Hi all,
I was looking at an isochrone for a particular park and I noticed it excludes a large part of “Roebourne Crescent” which is definitely within the 1km. First thought was to check the underlying OSM data but it looks correct there. Any ideas as to why it would skip this section of the road? See link below for isochrone in question, you will notice Roebourne Crescent just to the east of the park is missed by the isochrone.
This is a graphical issue due to the detailing of the outline.
If you have an API key and query it via the api, you can use the smoothing factor and try again, e.g.
...,"smoothing":0.1
Hi Hendrik,
Thanks for your reply - I tried it via the api with smoothing as 0.1 but still get the same result using the below
{“locations”:[[144.961050,-37.687427]],“range”:[500,1000],“range_type”:“distance”,“smoothing”:0.1,“area_units”:“m”,“units”:“m”}
Interestingly for the result from the api call with smoothing as 0.1, the starting point is not within either the 500m or 1000m isochrone.
From what I have seen in the past, I think this is because of how the algorithm works in looping over the roads. In the case of Roebourne Crescent, as it loops around onto the other road it is always seen as being reachable in the distance/time frame and so no “edge” vertices are created on it for the isochrones. But then because the isochrone distance is so small (generally I would not recommend such small distances for isochrones) when the polygon is created using points that are marked as the boundary in time/distance or as a dead end, the polygon would cut across the area (notice that two of the points are at dead ends) that would be reachable. Normally (with bigger distances) there would be a point on Bolinda Road or similar which would in effect “fix” the problem as that would extend the polygon out more. The method of using the smoothing factor is the correct approach I believe, but because of how small the isochrones are, I think it simply doesn’t have enough points to be able to smooth properly.
Ultimately I think that the problem is a combination of the small isochrones and the loop of the road, so it’s two sub-optimal things coming together and then producing the result which is partially incorrect as the internal algorithms for generating the boundary points of the isochrones and for smoothing the resulting polygon were not designed to take into account these particular cases at this scale.
Hi Adam,
Thanks for the detailed explanation about why this is happening and using larger distances for the isochrones, I will certainly keep that in mind for actual analysis.
I continued to play around with this example before getting your reply and I’m wondering if this shows something is wrong in the data. In the example below with the starting point on Roebourne Crescent, it looks like it is snapping my starting point to near the yellow dot I drew at the intersection of Cheviot and Roebourne. Shouldn’t the 50m isochrone be near my starting point and not roughly 220 metres away? (I only used such a small distance to see if it would draw an area on Roebourne or not).
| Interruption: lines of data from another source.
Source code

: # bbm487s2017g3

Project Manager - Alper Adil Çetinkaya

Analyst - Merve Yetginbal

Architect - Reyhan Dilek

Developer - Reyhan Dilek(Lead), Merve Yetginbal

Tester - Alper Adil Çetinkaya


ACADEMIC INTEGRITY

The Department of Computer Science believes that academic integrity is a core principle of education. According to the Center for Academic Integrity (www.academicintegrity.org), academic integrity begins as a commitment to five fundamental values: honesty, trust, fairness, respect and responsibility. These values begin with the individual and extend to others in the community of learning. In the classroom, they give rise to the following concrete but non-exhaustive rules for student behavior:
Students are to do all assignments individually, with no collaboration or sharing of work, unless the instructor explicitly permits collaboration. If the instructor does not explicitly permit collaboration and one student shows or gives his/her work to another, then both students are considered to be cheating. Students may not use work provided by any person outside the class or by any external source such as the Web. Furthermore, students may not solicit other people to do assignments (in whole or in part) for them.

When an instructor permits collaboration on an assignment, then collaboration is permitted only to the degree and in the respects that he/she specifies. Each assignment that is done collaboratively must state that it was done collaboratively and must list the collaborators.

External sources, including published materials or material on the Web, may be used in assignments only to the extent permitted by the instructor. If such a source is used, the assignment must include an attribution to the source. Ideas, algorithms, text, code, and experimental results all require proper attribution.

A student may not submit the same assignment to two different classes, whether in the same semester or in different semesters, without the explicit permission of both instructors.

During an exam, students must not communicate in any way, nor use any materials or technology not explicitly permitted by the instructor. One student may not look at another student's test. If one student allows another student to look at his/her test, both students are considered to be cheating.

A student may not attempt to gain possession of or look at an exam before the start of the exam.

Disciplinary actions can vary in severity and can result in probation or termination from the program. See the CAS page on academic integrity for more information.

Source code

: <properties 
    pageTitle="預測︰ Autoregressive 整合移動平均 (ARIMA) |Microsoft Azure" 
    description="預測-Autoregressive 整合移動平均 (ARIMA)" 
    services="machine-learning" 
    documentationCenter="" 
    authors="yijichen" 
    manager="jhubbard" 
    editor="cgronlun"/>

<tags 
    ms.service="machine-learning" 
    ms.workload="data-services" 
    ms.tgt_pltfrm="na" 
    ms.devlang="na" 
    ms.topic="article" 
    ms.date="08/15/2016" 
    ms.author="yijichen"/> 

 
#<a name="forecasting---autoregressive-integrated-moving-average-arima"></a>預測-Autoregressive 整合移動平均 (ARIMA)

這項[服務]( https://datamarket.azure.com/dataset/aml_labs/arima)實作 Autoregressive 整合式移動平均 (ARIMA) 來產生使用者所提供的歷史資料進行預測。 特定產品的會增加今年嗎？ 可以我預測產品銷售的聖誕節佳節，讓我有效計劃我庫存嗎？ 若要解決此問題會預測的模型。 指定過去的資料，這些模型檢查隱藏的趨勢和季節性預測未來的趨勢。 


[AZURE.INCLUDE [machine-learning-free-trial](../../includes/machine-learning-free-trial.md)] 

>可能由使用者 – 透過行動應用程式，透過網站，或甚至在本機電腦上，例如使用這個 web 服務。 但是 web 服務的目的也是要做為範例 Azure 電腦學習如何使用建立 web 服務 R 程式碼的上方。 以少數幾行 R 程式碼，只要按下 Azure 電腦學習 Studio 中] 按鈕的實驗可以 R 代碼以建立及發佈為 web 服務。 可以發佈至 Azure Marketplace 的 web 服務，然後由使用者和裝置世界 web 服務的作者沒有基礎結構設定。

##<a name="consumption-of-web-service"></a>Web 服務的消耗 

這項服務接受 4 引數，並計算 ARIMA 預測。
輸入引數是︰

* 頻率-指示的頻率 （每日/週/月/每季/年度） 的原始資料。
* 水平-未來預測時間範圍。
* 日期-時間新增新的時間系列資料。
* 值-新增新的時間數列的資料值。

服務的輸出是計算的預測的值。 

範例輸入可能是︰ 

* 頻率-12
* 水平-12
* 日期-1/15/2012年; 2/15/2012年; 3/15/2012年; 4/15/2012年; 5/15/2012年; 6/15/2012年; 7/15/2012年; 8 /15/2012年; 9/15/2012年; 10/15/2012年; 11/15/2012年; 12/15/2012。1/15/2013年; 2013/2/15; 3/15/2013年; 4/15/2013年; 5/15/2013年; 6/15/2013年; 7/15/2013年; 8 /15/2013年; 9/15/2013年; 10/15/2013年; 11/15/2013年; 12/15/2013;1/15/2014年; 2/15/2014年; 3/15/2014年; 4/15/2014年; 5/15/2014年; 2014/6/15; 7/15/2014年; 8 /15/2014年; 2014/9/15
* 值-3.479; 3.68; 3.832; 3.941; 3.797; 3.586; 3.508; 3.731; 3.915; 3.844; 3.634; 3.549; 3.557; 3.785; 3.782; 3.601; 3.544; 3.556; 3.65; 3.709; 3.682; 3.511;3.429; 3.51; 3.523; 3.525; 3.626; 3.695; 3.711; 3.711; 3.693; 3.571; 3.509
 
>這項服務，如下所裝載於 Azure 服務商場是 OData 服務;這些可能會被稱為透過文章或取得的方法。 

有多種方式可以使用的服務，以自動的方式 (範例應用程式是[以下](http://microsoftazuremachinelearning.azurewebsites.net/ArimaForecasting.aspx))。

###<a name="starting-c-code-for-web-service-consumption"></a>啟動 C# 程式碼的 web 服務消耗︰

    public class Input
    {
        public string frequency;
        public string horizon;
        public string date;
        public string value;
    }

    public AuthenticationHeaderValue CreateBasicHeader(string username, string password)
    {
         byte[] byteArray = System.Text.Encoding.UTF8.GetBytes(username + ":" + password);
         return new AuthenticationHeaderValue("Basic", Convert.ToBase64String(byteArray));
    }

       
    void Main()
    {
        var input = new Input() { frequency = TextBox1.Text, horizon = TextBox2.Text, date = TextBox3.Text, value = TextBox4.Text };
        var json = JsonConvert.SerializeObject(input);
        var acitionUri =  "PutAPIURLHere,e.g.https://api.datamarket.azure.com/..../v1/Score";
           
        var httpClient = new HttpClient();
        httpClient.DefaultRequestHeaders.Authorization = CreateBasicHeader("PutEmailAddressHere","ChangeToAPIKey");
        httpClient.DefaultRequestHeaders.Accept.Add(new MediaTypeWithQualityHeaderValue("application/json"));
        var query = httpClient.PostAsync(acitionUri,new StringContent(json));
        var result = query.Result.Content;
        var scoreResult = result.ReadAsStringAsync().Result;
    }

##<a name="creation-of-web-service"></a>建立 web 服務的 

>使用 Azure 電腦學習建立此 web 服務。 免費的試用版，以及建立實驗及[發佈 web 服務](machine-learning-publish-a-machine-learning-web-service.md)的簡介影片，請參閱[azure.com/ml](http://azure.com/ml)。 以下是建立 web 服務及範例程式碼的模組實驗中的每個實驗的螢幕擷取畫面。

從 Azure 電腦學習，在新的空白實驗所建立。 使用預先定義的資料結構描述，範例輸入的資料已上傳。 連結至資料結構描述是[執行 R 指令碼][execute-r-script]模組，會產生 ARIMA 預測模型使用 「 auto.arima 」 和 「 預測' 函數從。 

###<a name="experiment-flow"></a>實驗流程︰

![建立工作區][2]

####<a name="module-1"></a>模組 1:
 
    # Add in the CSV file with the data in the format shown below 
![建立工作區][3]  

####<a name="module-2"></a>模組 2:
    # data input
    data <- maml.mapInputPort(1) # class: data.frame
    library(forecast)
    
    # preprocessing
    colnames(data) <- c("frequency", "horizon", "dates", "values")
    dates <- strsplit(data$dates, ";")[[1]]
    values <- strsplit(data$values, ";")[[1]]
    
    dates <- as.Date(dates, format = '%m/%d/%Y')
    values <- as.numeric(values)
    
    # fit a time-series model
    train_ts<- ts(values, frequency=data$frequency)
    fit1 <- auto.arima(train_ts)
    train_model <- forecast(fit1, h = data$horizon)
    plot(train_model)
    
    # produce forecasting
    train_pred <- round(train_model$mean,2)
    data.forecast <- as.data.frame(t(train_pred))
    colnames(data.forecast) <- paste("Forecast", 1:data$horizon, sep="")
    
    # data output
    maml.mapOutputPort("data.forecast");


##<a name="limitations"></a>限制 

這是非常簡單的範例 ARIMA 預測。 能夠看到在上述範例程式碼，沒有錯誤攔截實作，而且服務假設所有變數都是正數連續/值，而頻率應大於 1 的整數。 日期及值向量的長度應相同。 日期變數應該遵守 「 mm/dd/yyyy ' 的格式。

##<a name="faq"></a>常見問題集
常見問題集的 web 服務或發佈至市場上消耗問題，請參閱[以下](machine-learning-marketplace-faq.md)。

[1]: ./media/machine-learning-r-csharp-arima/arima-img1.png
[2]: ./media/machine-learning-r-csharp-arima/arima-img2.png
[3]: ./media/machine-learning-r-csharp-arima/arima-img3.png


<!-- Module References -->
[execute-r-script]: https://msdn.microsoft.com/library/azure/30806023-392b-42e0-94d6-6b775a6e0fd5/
If say I was doing a 2000m isochrone, the result would be 10% further south west than it really should be.
Thanks again for your replies, they are really helpful for me as I’m just starting to use the service so I’m learning things like not using small isochrones as I go.
That’s really strange, as the node is definitely a part of both ways…
There is also no restriction tag on them…
@HendrikLeuschner @andrzej, any idea why it wouldn’t snap to the closest road but to the next?
The road (Roebourne Crescent) still seems to be used for the generation of the isochrones…
no idea
The snapping to the yellow point is because (I believe from what I have seen before) the isochrones algorithm needs to attach to an existing node (normally a junction in the road) on the network. In this case, the closest node on the edge closest to the point specified is the one represented by the yellow point. When routing, the algorithms can create a virtual node, whereas with the isochrones the algorithm can’t.